The voice belowstairs kept on singing. She knew the music now. It was the Rosenkavalier—the music of the Feldmarschallin in the first act. The voice was singing in French and not too good French. Probably an American girl studying in Italy. A Viennese opera sung in French by an American in Brinoë. The world was getting like that. She, an American married to an Italian, had a Spanish lover. What did it matter? What did anything matter except staying young, like that fresh uncertain voice and the dark pair of lovers on the quai. The voice was like silver.
"Mais comment est-il donc possible que l'enfant que j'étais jadis puisse un jour connaître la vieillesse? Etre une Vieille! La Vieille Maréchale! Voyez, c'est elle, la vieille Princesse."
A bell rang somewhere in the apartment. She listened. Surely it was the telegram, perhaps explaining why he was late. A door opened. There was the sound of Ottilia's voice talking to someone with a man's voice, and then a laugh and then the door closing again. Ottilia would be coming now in a moment with the telegram. She stepped inside from the loggia, but Ottilia didn't come. What was keeping her? When a telegram came she ought to bring it in. All Italians were the same—hopeless.
Suddenly she rang with a too great violence, thinking at once, "I have lost all control of myself. I mustn't do that." There was another thought in the back of her mind which she kept pushing from her so that she might not even recognize it for what it was.
Ottilia was standing before her.
"The bell rang, Ottilia. Was it something for me?"
"No, Eccellenza. It was my cousin coming to pay me a visit."
Eccellenza! Eccellenza! Where had Ottilia learned that absurd method of address? If I watch for him he will never come. I must not be cross with Ottilia. Being rude to servants is a worse crime in the eyes of God than adultery. Most Latins are horrible to their servants. Faustino treats them like dogs.
She found herself in the loggia, watching, watching. "Well," she thought, "I'm here again, watching, without knowing it. There's no use going back now."
She began to see herself all at once as another woman whom she regarded from a great distance.

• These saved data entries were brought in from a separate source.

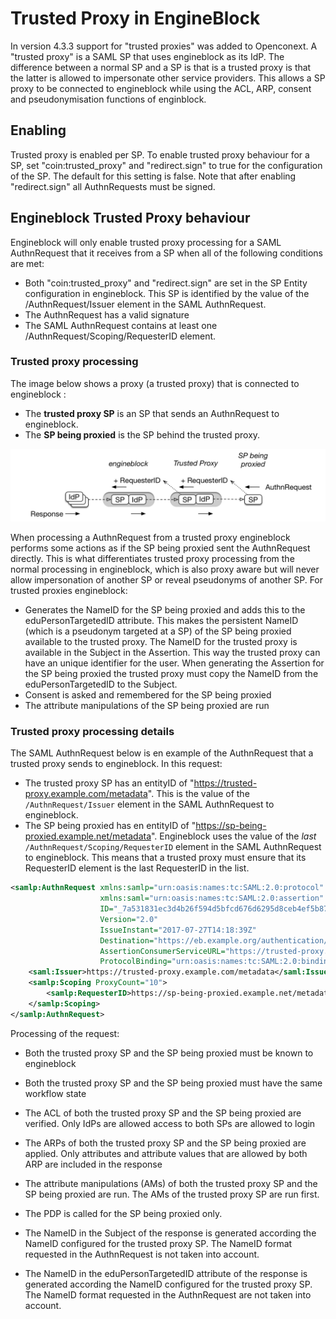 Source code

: # Trusted Proxy in EngineBlock

In version 4.3.3 support for "trusted proxies" was added to Openconext. A "trusted proxy" is a SAML SP that uses engineblock as its IdP. The difference between a normal SP and a SP is that is a trusted proxy is that the latter is allowed to impersonate other service providers. This allows a SP proxy to be connected to engineblock while using the ACL, ARP, consent and pseudonymisation functions of enginblock.


## Enabling

Trusted proxy is enabled per SP. To enable trusted proxy behaviour for a SP, set "coin:trusted_proxy" and "redirect.sign" to true for the configuration of the SP. The default for this setting is false. Note that after enabling "redirect.sign" all AuthnRequests must be signed.

## Engineblock Trusted Proxy behaviour

Engineblock will only enable trusted proxy processing for a SAML AuthnRequest that it receives from a SP when all of the following conditions are met:
* Both "coin:trusted_proxy" and "redirect.sign" are set in the SP Entity configuration in engineblock. This SP is identified by the value of the /AuthnRequest/Issuer element in the SAML AuthnRequest.
* The AuthnRequest has a valid signature
* The SAML AuthnRequest contains at least one /AuthnRequest/Scoping/RequesterID element.

### Trusted proxy processing

The image below shows a proxy (a trusted proxy) that is connected to engineblock :
* The __trusted proxy SP__ is an SP that sends an AuthnRequest to engineblock.
* The __SP being proxied__ is the SP behind the trusted proxy.

![trusted_proxy](trusted_proxy.png)

When processing a AuthnRequest from a trusted proxy engineblock performs some actions as if the SP being proxied sent the AuthnRequest directly. This is what differentiates trusted proxy processing from the normal processing in engineblock, which is also proxy aware but will never allow impersonation of another SP or reveal pseudonyms of another SP. For trusted proxies engineblock:
* Generates the NameID for the SP being proxied and adds this to the eduPersonTargetedID attribute. This makes the persistent NameID (which is a pseudonym targeted at a SP) of the SP being proxied available to the trusted proxy. The NameID for the trusted proxy is available in the Subject in the Assertion. This way the trusted proxy can have an unique identifier for the user. When generating the Assertion for the SP being proxied the trusted proxy must copy the NameID from the eduPersonTargetedID to the Subject.
* Consent is asked and remembered for the SP being proxied
* The attribute manipulations of the SP being proxied are run

### Trusted proxy processing details

The SAML AuthnRequest below is en example of the AuthnRequest that a trusted proxy sends to engineblock. In this request:
* The trusted proxy SP has an entityID of "https://trusted-proxy.example.com/metadata". This is the value of the `/AuthnRequest/Issuer` element in the SAML AuthnRequest to engineblock.
* The SP being proxied has en entityID of "https://sp-being-proxied.example.net/metadata". Engineblock uses the value of the _last_ `/AuthnRequest/Scoping/RequesterID` element in the SAML AuthnRequest to engineblock. This means that a trusted proxy must ensure that its RequesterID element is the last RequesterID in the list.

```xml
<samlp:AuthnRequest xmlns:samlp="urn:oasis:names:tc:SAML:2.0:protocol"
                    xmlns:saml="urn:oasis:names:tc:SAML:2.0:assertion"
                    ID="_7a531831ec3d4b26f594d5bfcd676d6295d8ceb4ef5b8742c8b6f39a2a11"
                    Version="2.0"
                    IssueInstant="2017-07-27T14:18:39Z"
                    Destination="https://eb.example.org/authentication/idp/single-sign-on"
                    AssertionConsumerServiceURL="https://trusted-proxy.example.com/consume-assertion"
                    ProtocolBinding="urn:oasis:names:tc:SAML:2.0:bindings:HTTP-POST">
    <saml:Issuer>https://trusted-proxy.example.com/metadata</saml:Issuer>
    <samlp:Scoping ProxyCount="10">
        <samlp:RequesterID>https://sp-being-proxied.example.net/metadata</samlp:RequesterID>
    </samlp:Scoping>
</samlp:AuthnRequest>
```

Processing of the request:
* Both the trusted proxy SP and the SP being proxied must be known to engineblock
* Both the trusted proxy SP and the SP being proxied must have the same workflow state

* The ACL of both the trusted proxy SP and the SP being proxied are verified. Only IdPs are allowed access to both SPs are allowed to login
* The ARPs of both the trusted proxy SP and the SP being proxied are applied. Only attributes and attribute values that are allowed by both ARP are included in the response
* The attribute manipulations (AMs) of both the trusted proxy SP and the SP being proxied are run. The AMs of the trusted proxy SP are run first.
* The PDP is called for the SP being proxied only.

* The NameID in the Subject of the response is generated according the NameID configured for the trusted proxy SP. The NameID format requested in the AuthnRequest is not taken into account.
* The NameID in the eduPersonTargetedID attribute of the response is generated according the NameID configured for the trusted proxy SP. The NameID format requested in the AuthnRequest are not taken into account.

It was a funny thing what life did to you. Who would have thought that the girl being married in the garden at Newport would have turned into the woman waiting in the loggia for Oreste? One would have said that there was no connection between the two, but the chain was simple and clear enough. It fitted together link by link, beginning with Faustino. If a woman had a husband like Faustino what could you expect of her? It wasn't in her nature to be a religieuse, wearing black and doing good deeds. After what had happened with Faustino she wanted only life and more life. He hadn't broken her. Only three months she had lived with him, but that was long enough—too long, because it was long enough for her to conceive a child, not a child, but a monster, an idiot. Her own good blood hadn't been strong enough to overcome the taint of Faustino's life and blood. It wasn't easy to think that your first-born was a cripple and an idiot, and a grown man now. He must be twenty-six, shut up always at Venterollo with his father. She hadn't seen him in years. How many? Well, she wouldn't think of that. After all, he wasn't much more insane than Faustino himself.
She'd think instead of Victor because Victor was a boy to be proud of, with red hair, people said, like his mother's. Only her hair had never been red. It was the red hair of his father—not Faustino, praise God, not Faustino but of Nigel. Victor wasn't a d'Orobelli. He wasn't even Italian. He was son of Nigel Burnham.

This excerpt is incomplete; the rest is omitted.